Dal 1618 al 1623 la direzione del cantiere passò a Giovan Giacomo di Conforto, che si occupò di completare il progetto di Dosio, mentre dal 1623 al 1656 l’incarico venne affidato all’architetto Cosimo Fanzago, al quale si deve la suntuosa veste barocca che ha assunto il complesso certosino (con la facciata della chiesa con le decorazioni marmoree interne, i busti del porticato, del chiostro grande e il cimitero del priore che servirà da modello per quello della certosa di Padula di qualche decennio dopo). I pittori che lavorarono in questa fase successiva di ristrutturazione del complesso furono i più grandi artisti della pittura napoletana del Seicento: Massimo Stanzione, Jusepe de Ribera, Luca Giordano, Battistello Caracciolo, Paolo Finoglio e gli emiliani Guido Reni e Giovanni Lanfranco.

Nella prima metà del XVIII secolo i lavori passarono poi a Nicola Tagliacozzi Canale, che si dedicherà soprattutto al rifacimento degli spazi occupati dal priore le cui sale furono affrescate da Crescenzio Gamba, e poi a Domenico Antonio Vaccaro; i due architetti in questa fase furono accompagnati nelle decorazioni pittoriche principalmente da Francesco Solimena e Francesco De Mura.

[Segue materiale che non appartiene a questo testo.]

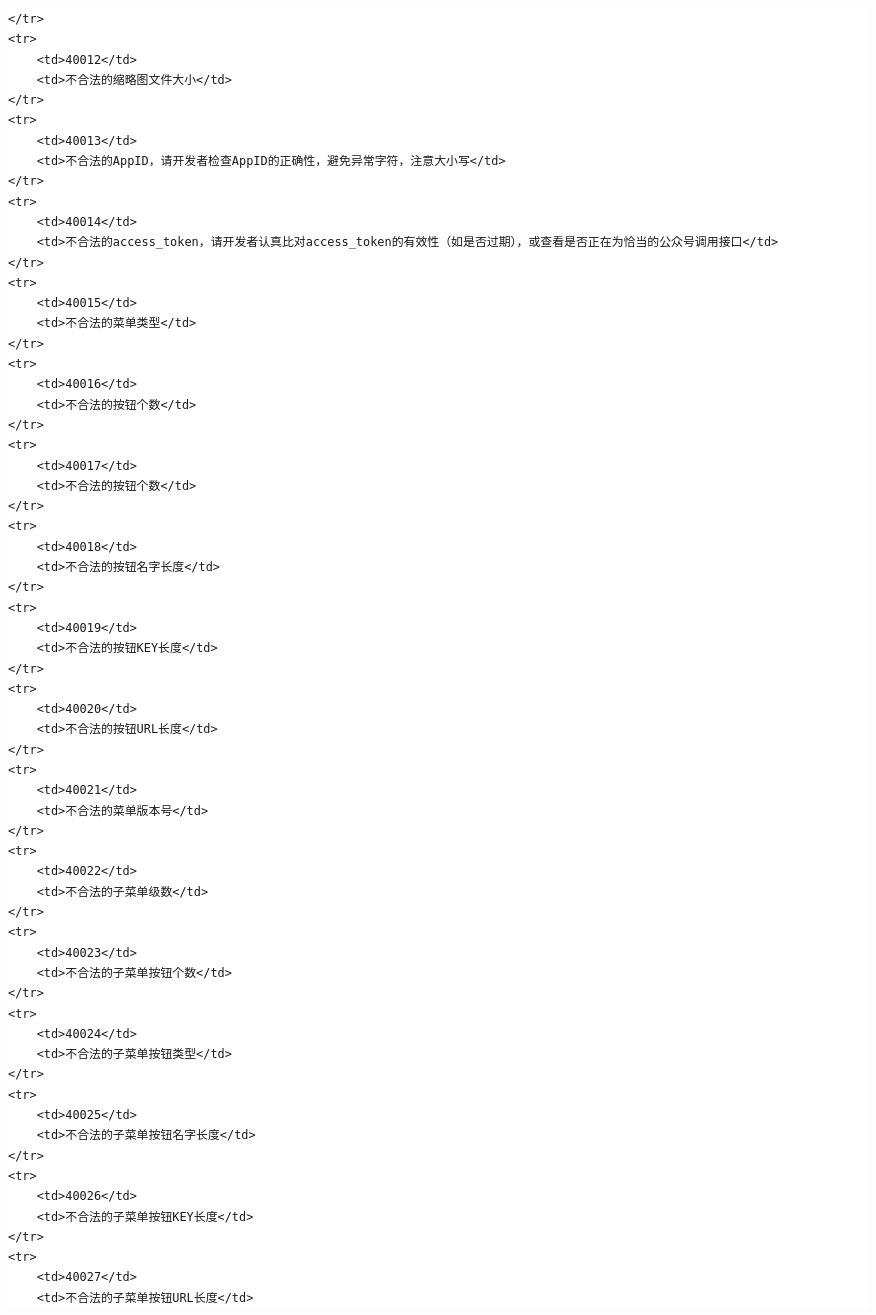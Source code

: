    </tr>
    <tr>
        <td>40012</td>
        <td>不合法的缩略图文件大小</td>
    </tr>
    <tr>
        <td>40013</td>
        <td>不合法的AppID，请开发者检查AppID的正确性，避免异常字符，注意大小写</td>
    </tr>
    <tr>
        <td>40014</td>
        <td>不合法的access_token，请开发者认真比对access_token的有效性（如是否过期），或查看是否正在为恰当的公众号调用接口</td>
    </tr>
    <tr>
        <td>40015</td>
        <td>不合法的菜单类型</td>
    </tr>
    <tr>
        <td>40016</td>
        <td>不合法的按钮个数</td>
    </tr>
    <tr>
        <td>40017</td>
        <td>不合法的按钮个数</td>
    </tr>
    <tr>
        <td>40018</td>
        <td>不合法的按钮名字长度</td>
    </tr>
    <tr>
        <td>40019</td>
        <td>不合法的按钮KEY长度</td>
    </tr>
    <tr>
        <td>40020</td>
        <td>不合法的按钮URL长度</td>
    </tr>
    <tr>
        <td>40021</td>
        <td>不合法的菜单版本号</td>
    </tr>
    <tr>
        <td>40022</td>
        <td>不合法的子菜单级数</td>
    </tr>
    <tr>
        <td>40023</td>
        <td>不合法的子菜单按钮个数</td>
    </tr>
    <tr>
        <td>40024</td>
        <td>不合法的子菜单按钮类型</td>
    </tr>
    <tr>
        <td>40025</td>
        <td>不合法的子菜单按钮名字长度</td>
    </tr>
    <tr>
        <td>40026</td>
        <td>不合法的子菜单按钮KEY长度</td>
    </tr>
    <tr>
        <td>40027</td>
        <td>不合法的子菜单按钮URL长度</td>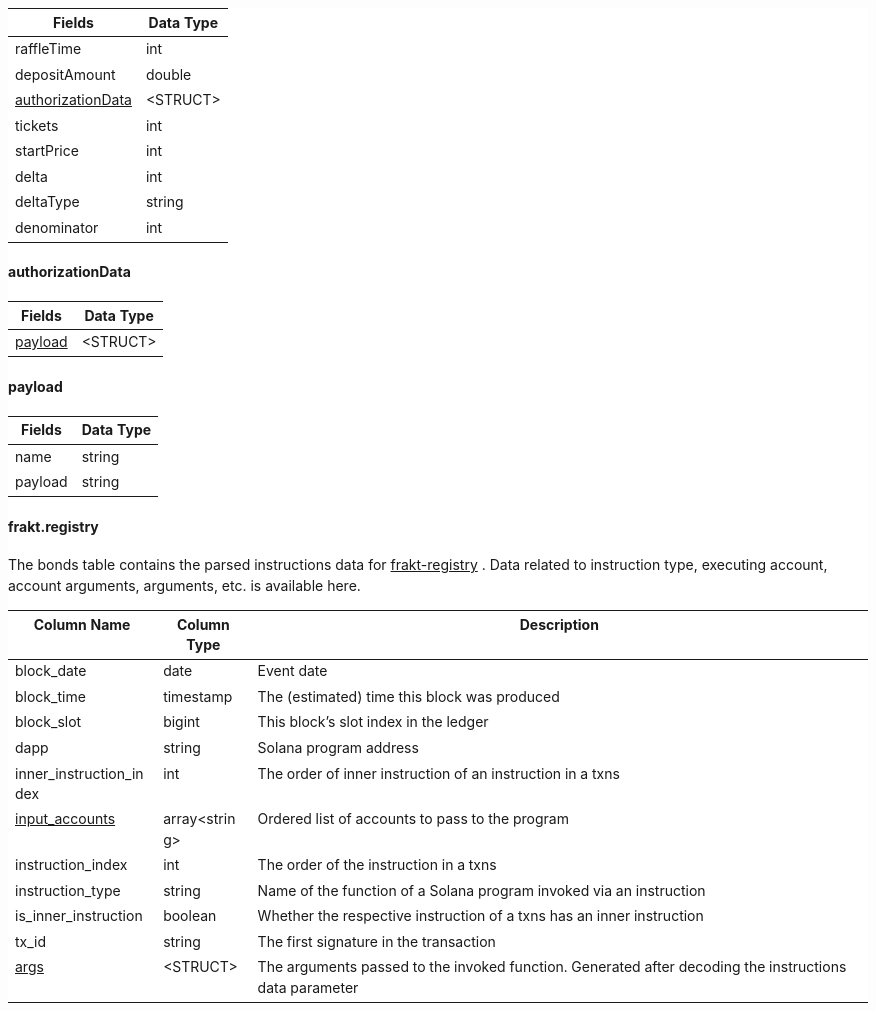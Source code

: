 | Fields                                          | Data Type |
| ----------------------------------------------- | --------- |
| raffleTime                                      | int       |
| depositAmount                                   | double    |
| [authorizationData](frakt.md#authorizationdata) | \<STRUCT> |
| tickets                                         | int       |
| startPrice                                      | int       |
| delta                                           | int       |
| deltaType                                       | string    |
| denominator                                     | int       |



#### **authorizationData**

| Fields                      | Data Type |
| --------------------------- | --------- |
| [payload](frakt.md#payload) | \<STRUCT> |

#### payload

| Fields  | Data Type |
| ------- | --------- |
| name    | string    |
| payload | string    |

#### frakt.registry

The bonds table contains the parsed instructions data for [frakt-registry](https://docs.frakt.xyz/frakt/) . Data related to instruction type, executing account, account arguments, arguments, etc. is available here.

| Column Name                                  | Column Type    | Description                                                                                              |
| -------------------------------------------- | -------------- | -------------------------------------------------------------------------------------------------------- |
| block\_date                                  | date           | Event date                                                                                               |
| block\_time                                  | timestamp      | The (estimated) time this block was produced                                                             |
| block\_slot                                  | bigint         | This block’s slot index in the ledger                                                                    |
| dapp                                         | string         | Solana program address                                                                                   |
| inner\_instruction\_index                    | int            | The order of inner instruction of an instruction in a txns                                               |
| [input\_accounts](frakt.md#input-accounts-3) | array\<string> | Ordered list of accounts to pass to the program                                                          |
| instruction\_index                           | int            | The order of the instruction in a txns                                                                   |
| instruction\_type                            | string         | Name of the function of a Solana program invoked via an instruction                                      |
| is\_inner\_instruction                       | boolean        | Whether the respective instruction of a txns has an inner instruction                                    |
| tx\_id                                       | string         | The first signature in the transaction                                                                   |
| [args](frakt.md#args-3)                      | \<STRUCT>      | The arguments passed to the invoked function. Generated after decoding the instructions data parameter   |
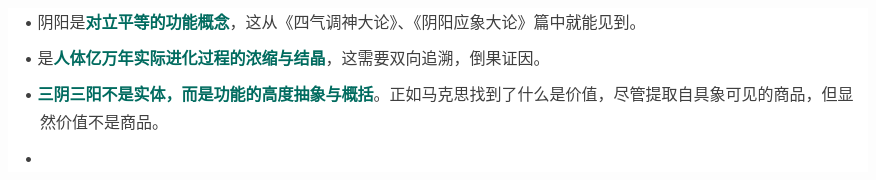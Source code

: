 <ul style="box-sizing: border-box;border-width: 0px;border-style: solid;border-color: rgb(229, 229, 229);list-style: none;margin: 0px;padding: 0px 0px 0px 1.5em;text-align: left;line-height: 1.75;font-family: -apple-system-font, BlinkMacSystemFont, &quot;Helvetica Neue&quot;, &quot;PingFang SC&quot;, &quot;Hiragino Sans GB&quot;, &quot;Microsoft YaHei UI&quot;, &quot;Microsoft YaHei&quot;, Arial, sans-serif;font-size: 16px;color: rgb(63, 63, 63);" class="list-paddingleft-1"><li style="box-sizing: border-box;border-width: 0px;border-style: solid;border-color: rgb(229, 229, 229);text-align: left;line-height: 1.75;font-family: -apple-system-font, BlinkMacSystemFont, &quot;Helvetica Neue&quot;, &quot;PingFang SC&quot;, &quot;Hiragino Sans GB&quot;, &quot;Microsoft YaHei UI&quot;, &quot;Microsoft YaHei&quot;, Arial, sans-serif;font-size: 16px;text-indent: -1em;display: block;margin: 0.5em 8px;color: rgb(63, 63, 63);"><section><span leaf="">• 阴阳是</span><strong style="box-sizing: border-box;border-width: 0px;border-style: solid;border-color: rgb(229, 229, 229);font-weight: bold;text-align: left;line-height: 1.75;font-family: -apple-system-font, BlinkMacSystemFont, &quot;Helvetica Neue&quot;, &quot;PingFang SC&quot;, &quot;Hiragino Sans GB&quot;, &quot;Microsoft YaHei UI&quot;, &quot;Microsoft YaHei&quot;, Arial, sans-serif;font-size: inherit;color: rgb(0, 107, 95);"><span leaf="">对立平等的功能概念</span></strong><span leaf="">，这从《四气调神大论》、《阴阳应象大论》篇中就能见到。</span></section></li><li style="box-sizing: border-box;border-width: 0px;border-style: solid;border-color: rgb(229, 229, 229);text-align: left;line-height: 1.75;font-family: -apple-system-font, BlinkMacSystemFont, &quot;Helvetica Neue&quot;, &quot;PingFang SC&quot;, &quot;Hiragino Sans GB&quot;, &quot;Microsoft YaHei UI&quot;, &quot;Microsoft YaHei&quot;, Arial, sans-serif;font-size: 16px;text-indent: -1em;display: block;margin: 0.5em 8px;color: rgb(63, 63, 63);"><section><span leaf="">• 是</span><strong style="box-sizing: border-box;border-width: 0px;border-style: solid;border-color: rgb(229, 229, 229);font-weight: bold;text-align: left;line-height: 1.75;font-family: -apple-system-font, BlinkMacSystemFont, &quot;Helvetica Neue&quot;, &quot;PingFang SC&quot;, &quot;Hiragino Sans GB&quot;, &quot;Microsoft YaHei UI&quot;, &quot;Microsoft YaHei&quot;, Arial, sans-serif;font-size: inherit;color: rgb(0, 107, 95);"><span leaf="">人体亿万年实际进化过程的浓缩与结晶</span></strong><span leaf="">，这需要双向追溯，倒果证因。</span></section></li><li style="box-sizing: border-box;border-width: 0px;border-style: solid;border-color: rgb(229, 229, 229);text-align: left;line-height: 1.75;font-family: -apple-system-font, BlinkMacSystemFont, &quot;Helvetica Neue&quot;, &quot;PingFang SC&quot;, &quot;Hiragino Sans GB&quot;, &quot;Microsoft YaHei UI&quot;, &quot;Microsoft YaHei&quot;, Arial, sans-serif;font-size: 16px;text-indent: -1em;display: block;margin: 0.5em 8px;color: rgb(63, 63, 63);"><section><span leaf="">•&nbsp;</span><strong style="box-sizing: border-box;border-width: 0px;border-style: solid;border-color: rgb(229, 229, 229);font-weight: bold;text-align: left;line-height: 1.75;font-family: -apple-system-font, BlinkMacSystemFont, &quot;Helvetica Neue&quot;, &quot;PingFang SC&quot;, &quot;Hiragino Sans GB&quot;, &quot;Microsoft YaHei UI&quot;, &quot;Microsoft YaHei&quot;, Arial, sans-serif;font-size: inherit;color: rgb(0, 107, 95);"><span leaf="">三阴三阳不是实体，而是功能的高度抽象与概括</span></strong><span leaf="">。正如马克思找到了什么是价值，尽管提取自具象可见的商品，但显然价值不是商品。</span></section></li><li style="box-sizing: border-box;border-width: 0px;border-style: solid;border-color: rgb(229, 229, 229);text-align: left;line-height: 1.75;font-family: -apple-system-font, BlinkMacSystemFont, &quot;Helvetica Neue&quot;, &quot;PingFang SC&quot;, &quot;Hiragino Sans GB&quot;, &quot;Microsoft YaHei UI&quot;, &quot;Microsoft YaHei&quot;, Arial, sans-serif;font-size: 16px;text-indent: -1em;display: block;margin: 0.5em 8px;color: rgb(63, 63, 63);"><section><span leaf="">•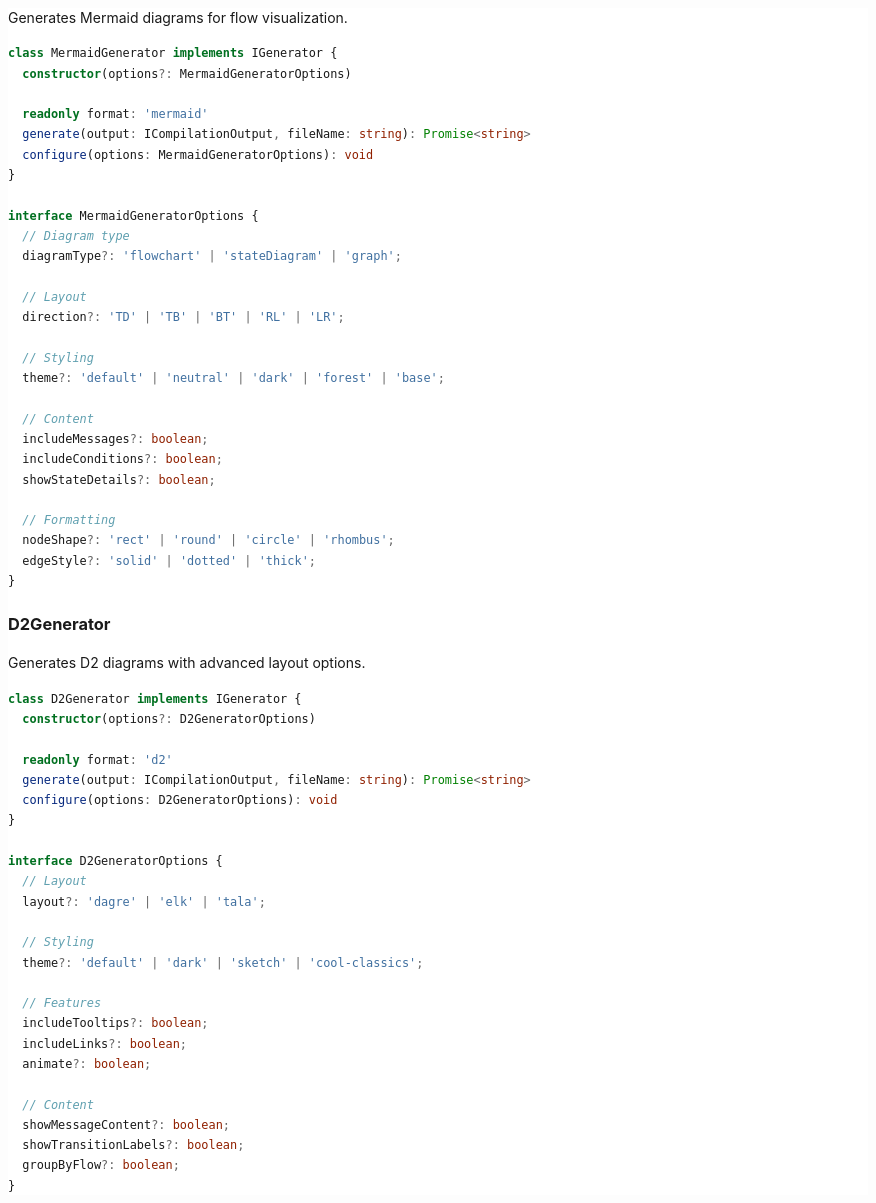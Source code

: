 Generates Mermaid diagrams for flow visualization.

```typescript
class MermaidGenerator implements IGenerator {
  constructor(options?: MermaidGeneratorOptions)
  
  readonly format: 'mermaid'
  generate(output: ICompilationOutput, fileName: string): Promise<string>
  configure(options: MermaidGeneratorOptions): void
}

interface MermaidGeneratorOptions {
  // Diagram type
  diagramType?: 'flowchart' | 'stateDiagram' | 'graph';
  
  // Layout
  direction?: 'TD' | 'TB' | 'BT' | 'RL' | 'LR';
  
  // Styling
  theme?: 'default' | 'neutral' | 'dark' | 'forest' | 'base';
  
  // Content
  includeMessages?: boolean;
  includeConditions?: boolean;
  showStateDetails?: boolean;
  
  // Formatting
  nodeShape?: 'rect' | 'round' | 'circle' | 'rhombus';
  edgeStyle?: 'solid' | 'dotted' | 'thick';
}
```

### D2Generator

Generates D2 diagrams with advanced layout options.

```typescript
class D2Generator implements IGenerator {
  constructor(options?: D2GeneratorOptions)
  
  readonly format: 'd2'
  generate(output: ICompilationOutput, fileName: string): Promise<string>
  configure(options: D2GeneratorOptions): void
}

interface D2GeneratorOptions {
  // Layout
  layout?: 'dagre' | 'elk' | 'tala';
  
  // Styling
  theme?: 'default' | 'dark' | 'sketch' | 'cool-classics';
  
  // Features
  includeTooltips?: boolean;
  includeLinks?: boolean;
  animate?: boolean;
  
  // Content
  showMessageContent?: boolean;
  showTransitionLabels?: boolean;
  groupByFlow?: boolean;
}
```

Il complesso subisce danni durante la rivoluzione del 1799 ed è occupato dai francesi. Il re ordina la soppressione per i certosini sospettati di simpatie repubblicane, ma alla fine acconsente alla reintegrazione. Revocata la soppressione, i monaci rientrano a San Martino nel 1804. Quando gli ultimi monaci abbandonano la Certosa, nel 1812 il complesso viene utilizzato dai militari come Casa degli Invalidi di Guerra, fino al 1831, quando viene nuovamente abbandonato per restauri urgenti. Nel 1836 un esiguo gruppo di monaci torna a stabilirsi a San Martino per riuscirne poi definitivamente. Soppressi gli Ordini religiosi e divenuta proprietà dello Stato, la Certosa viene destinata nel 1866 a museo per volontà dell’insigne archeologo Giuseppe Fiorelli, annessa al Museo Nazionale come sezione staccata ed aperta al pubblico nel 1867.

 

Nota di Massimo Ghirardi

Si ringrazia Lanfranco Bassi per la gentile collaborazione.

Disegnato da: Massimo Ghirardi

BLASONATURA

“D’azzurro, al monogramma CART, crucifero e timbrato dalla corona nobiliare gemmata, il tutto d’oro”.